Ces précédents niveaux en appellent deux supplémentaires : l’étude des individus les provoquant, les composant ou les subissant ; les interactions et les imbrications entre ces quatre premiers niveaux. Leur étude permet de mieux comprendre leur performance et la mise au point d’outils visant à améliorer celle-ci (y compris l’étude de ces outils eux-mêmes). À défaut d’un véritable accord sur le « noyau » des sciences de gestion, chacun devrait pouvoir y placer les objets de sa spécialité et comprendre que la performance nécessite un travail sur ces niveaux. Les gestionnaires trouvent là un territoire singulier, sauf qu’on parle de plus en plus de « management », terme à l’origine française trop souvent éructé à l’anglo-saxonne. Du point de vue de l’entrepreneuriat, pour un auteur comme Michel Marchesnay, le management renvoie à une « doxa » liée à la toute-puissance de la société salariale et de la grande entreprise bureaucratique. Ce serait à ce titre une sorte « d’anti-thèse » de l’entrepreneuriat. Cette position marquée, qui ne fait certes pas l’accord de la communauté, soulève la question du rapport de l’entrepreneuriat avec les sciences de gestion sous un angle différent et très intéressant.

Pour ma part, je me suis posé la question, dans mon habilitation à diriger des recherches portant sur le rapport de l’entrepreneuriat aux sciences de gestion, de la définition de la géographie des disciplines et des conditions de réception des discours au sein de la communauté des gestionnaires. Je me demandais alors si l’entrepreneuriat pouvait être vu comme un élargissement ou une nouvelle orientation de recherche des sciences de gestion, puisqu’il convenait de ne pas perdre de vue que la production scientifique n’est jamais déconnectée d’un contexte institutionnel surplombant la production des connaissances savantes. En ce sens, toute activité de recherche est configurée par un contexte épistémologique et intellectuel qui fixe la ligne de démarcation entre la recherche possible et celle rendue impossible, ou très difficile, par les institutions. Cette réalité sociopolitique interpelle sur les risques pris par les chercheurs choisissant de se positionner dans un domaine (par rapport à la discipline de référence) ou sur un objet (par rapport aux objets habituellement travaillés dans le domaine) en friche et en quête de légitimité (c’était bien le cas de l’entrepreneuriat). Le même risque est pris lors de l’exploitation de nouvelles voies méthodologiques (ce fut le cas de la cartographie cognitive), des essais de combinaisons entre la recherche fondamentale et le caractère normatif de toute recommandation faite à un praticien.

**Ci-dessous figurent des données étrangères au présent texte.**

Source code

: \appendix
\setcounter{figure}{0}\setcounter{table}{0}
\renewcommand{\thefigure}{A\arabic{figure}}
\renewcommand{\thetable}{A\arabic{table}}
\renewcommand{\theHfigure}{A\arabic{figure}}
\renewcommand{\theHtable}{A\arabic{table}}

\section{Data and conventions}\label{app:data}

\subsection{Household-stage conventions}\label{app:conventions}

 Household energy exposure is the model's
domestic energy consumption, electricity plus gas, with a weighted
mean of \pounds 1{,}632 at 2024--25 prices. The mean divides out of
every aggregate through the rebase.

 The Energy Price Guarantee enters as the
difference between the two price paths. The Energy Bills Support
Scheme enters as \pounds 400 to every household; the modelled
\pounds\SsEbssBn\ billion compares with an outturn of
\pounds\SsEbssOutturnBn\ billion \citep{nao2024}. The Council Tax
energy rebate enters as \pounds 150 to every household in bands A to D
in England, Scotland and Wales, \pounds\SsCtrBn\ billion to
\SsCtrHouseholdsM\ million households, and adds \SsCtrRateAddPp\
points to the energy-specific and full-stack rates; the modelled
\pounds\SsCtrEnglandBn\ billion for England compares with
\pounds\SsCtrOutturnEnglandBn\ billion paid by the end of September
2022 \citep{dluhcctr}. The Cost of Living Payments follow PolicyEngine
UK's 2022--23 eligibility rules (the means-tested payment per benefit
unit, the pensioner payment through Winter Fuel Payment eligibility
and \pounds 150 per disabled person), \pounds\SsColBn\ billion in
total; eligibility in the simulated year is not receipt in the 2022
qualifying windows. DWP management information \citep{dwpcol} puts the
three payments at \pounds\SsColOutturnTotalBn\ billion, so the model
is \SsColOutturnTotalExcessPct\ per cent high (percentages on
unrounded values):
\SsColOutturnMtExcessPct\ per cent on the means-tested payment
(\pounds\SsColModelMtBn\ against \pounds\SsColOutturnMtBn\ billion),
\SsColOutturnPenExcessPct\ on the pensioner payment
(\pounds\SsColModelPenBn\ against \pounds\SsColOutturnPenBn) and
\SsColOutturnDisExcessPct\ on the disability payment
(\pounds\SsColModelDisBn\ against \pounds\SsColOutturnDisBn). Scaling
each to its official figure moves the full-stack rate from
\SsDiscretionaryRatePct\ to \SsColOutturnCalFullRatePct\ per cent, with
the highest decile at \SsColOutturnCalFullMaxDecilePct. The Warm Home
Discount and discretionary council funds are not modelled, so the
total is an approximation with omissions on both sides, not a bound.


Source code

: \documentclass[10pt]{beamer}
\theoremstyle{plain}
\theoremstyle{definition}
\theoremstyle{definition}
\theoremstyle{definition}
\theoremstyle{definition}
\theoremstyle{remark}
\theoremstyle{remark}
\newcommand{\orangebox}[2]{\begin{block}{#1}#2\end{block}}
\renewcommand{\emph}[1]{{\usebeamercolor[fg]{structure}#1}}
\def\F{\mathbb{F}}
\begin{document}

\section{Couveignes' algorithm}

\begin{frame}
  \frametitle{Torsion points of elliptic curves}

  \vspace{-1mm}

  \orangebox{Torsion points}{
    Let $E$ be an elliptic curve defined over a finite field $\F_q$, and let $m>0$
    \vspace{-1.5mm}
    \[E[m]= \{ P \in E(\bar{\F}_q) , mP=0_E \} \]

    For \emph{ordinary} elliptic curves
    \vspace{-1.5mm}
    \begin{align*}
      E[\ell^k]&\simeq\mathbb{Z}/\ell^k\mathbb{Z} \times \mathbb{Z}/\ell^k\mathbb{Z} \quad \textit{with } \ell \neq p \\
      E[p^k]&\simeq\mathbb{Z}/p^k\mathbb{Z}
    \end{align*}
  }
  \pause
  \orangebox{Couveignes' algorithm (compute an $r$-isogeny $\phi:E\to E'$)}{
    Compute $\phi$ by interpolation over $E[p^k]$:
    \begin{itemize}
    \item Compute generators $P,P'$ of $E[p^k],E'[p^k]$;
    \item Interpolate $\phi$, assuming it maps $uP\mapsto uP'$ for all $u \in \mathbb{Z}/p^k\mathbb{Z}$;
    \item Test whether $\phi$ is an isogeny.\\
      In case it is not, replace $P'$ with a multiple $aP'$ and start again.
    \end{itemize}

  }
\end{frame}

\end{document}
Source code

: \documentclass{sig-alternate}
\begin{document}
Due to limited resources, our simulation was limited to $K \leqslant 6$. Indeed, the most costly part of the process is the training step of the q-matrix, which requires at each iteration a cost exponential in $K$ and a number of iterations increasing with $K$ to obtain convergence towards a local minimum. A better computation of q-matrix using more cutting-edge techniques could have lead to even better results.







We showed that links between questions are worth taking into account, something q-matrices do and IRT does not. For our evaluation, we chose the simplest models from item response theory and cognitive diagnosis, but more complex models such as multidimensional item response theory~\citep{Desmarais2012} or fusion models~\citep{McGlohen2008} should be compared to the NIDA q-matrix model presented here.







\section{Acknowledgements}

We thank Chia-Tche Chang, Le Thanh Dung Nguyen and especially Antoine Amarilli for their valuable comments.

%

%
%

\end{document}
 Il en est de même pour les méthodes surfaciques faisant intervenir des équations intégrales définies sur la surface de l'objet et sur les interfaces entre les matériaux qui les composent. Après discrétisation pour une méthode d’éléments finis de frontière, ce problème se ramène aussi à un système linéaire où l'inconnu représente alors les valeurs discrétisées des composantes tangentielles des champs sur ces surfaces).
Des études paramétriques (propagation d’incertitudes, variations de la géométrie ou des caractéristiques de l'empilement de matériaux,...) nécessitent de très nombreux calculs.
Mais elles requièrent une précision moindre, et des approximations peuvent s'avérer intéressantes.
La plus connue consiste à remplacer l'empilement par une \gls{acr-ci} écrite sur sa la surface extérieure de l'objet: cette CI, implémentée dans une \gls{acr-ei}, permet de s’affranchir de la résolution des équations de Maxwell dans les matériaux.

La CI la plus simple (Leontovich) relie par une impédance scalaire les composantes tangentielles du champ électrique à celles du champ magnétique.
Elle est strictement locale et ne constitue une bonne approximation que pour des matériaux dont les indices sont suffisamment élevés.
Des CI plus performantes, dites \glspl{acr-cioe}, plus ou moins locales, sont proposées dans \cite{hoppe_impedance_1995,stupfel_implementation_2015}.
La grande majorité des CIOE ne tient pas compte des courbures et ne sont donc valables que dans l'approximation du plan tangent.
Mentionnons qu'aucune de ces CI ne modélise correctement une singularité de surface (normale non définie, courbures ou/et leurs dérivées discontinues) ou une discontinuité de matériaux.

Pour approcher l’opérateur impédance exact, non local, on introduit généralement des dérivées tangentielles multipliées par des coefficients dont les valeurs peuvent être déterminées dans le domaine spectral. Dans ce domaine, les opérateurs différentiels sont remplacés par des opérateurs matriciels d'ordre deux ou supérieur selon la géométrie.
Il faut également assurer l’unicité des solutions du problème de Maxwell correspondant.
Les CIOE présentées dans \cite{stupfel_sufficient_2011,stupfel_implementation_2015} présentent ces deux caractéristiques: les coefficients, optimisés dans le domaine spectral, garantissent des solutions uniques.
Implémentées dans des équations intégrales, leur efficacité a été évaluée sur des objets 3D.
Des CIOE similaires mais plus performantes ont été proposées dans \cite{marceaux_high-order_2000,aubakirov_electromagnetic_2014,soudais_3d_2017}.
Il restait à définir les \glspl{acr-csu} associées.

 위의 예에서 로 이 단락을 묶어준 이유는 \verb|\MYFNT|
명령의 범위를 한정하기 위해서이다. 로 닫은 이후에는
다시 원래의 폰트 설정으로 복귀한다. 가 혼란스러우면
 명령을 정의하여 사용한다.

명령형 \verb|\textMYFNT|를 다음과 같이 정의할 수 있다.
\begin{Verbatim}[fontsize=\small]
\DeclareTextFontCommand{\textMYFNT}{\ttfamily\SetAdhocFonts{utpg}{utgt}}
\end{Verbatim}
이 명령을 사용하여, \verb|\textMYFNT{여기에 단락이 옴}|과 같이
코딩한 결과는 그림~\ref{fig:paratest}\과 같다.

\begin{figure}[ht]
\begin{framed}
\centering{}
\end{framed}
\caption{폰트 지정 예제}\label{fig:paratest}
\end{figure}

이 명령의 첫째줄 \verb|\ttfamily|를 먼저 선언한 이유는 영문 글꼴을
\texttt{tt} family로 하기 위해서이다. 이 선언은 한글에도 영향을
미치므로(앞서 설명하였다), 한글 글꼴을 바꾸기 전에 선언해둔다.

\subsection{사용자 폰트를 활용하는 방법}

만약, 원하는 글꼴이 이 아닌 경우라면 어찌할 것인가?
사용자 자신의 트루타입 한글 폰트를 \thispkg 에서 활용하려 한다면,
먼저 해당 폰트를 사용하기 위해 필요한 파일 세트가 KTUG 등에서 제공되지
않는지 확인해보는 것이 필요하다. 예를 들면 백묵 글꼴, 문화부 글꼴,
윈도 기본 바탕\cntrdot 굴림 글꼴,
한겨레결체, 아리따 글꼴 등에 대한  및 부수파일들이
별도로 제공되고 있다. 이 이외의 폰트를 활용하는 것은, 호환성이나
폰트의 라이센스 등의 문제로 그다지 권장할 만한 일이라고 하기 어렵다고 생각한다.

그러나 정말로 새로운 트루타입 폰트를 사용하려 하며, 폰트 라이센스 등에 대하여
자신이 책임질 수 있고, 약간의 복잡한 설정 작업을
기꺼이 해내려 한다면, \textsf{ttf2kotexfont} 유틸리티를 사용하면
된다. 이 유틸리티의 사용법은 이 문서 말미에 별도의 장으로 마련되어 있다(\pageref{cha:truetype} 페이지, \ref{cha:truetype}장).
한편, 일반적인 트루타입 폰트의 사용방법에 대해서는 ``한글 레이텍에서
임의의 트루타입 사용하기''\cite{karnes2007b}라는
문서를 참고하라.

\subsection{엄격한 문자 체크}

4. La connaissance des objets et l’utilité des apports de la recherche par l’entremise des méthodes déployées

En prenant la place du doctorant en quête de compréhension de la discipline dans laquelle il s’inscrit, les points d’entrée sont, à la base, les objets étudiés et, au sommet, les réflexions épistémologiques sur cette discipline. Ces dernières ne sont pas toujours accessibles immédiatement aux non-initiés, les objets paraissent plus accessibles. Autrement dit, la première façon de cerner un champ, ou un domaine de recherche, consiste à « découvrir » les objets sur lesquels de la connaissance a été apportée. En adaptant le propos de Desreumaux (1996) au nôtre (le sien concerne le management stratégique), faire le point sur les connaissances apportées dans le domaine de l’entrepreneuriat consiste à faire un état de l’art sur ses pratiques ou un état de l’art sur ce que disent les recherches sur ces pratiques. Pour ce qui nous concerne, ajoutons-y les recherches dans le champ de l’enseignement de l’entrepreneuriat, lequel fait l’objet d’un regard attentif de la part des chercheurs du domaine. Sur cette base, la théorisation peut porter sur les pratiques, sur ce que dit la recherche de ces pratiques, ou encore sur les enseignements tirés de la recherche par la valorisation en contenu pédagogique visant à améliorer les pratiques de ceux qui reçoivent l’enseignement. Pour découvrir un domaine, il est évidemment intéressant de partir d’un état de l’art récemment réalisé, entrant lui-même dans l’état de l’art, pour y ajouter les références publiées depuis. Évidemment, l’exhaustivité n’est guère possible et une part de subjectivité s’exprime dans la réalisation de l’exercice. Un état de l’art, comme le nuance Desreumaux, n’est neutre qu’en apparence.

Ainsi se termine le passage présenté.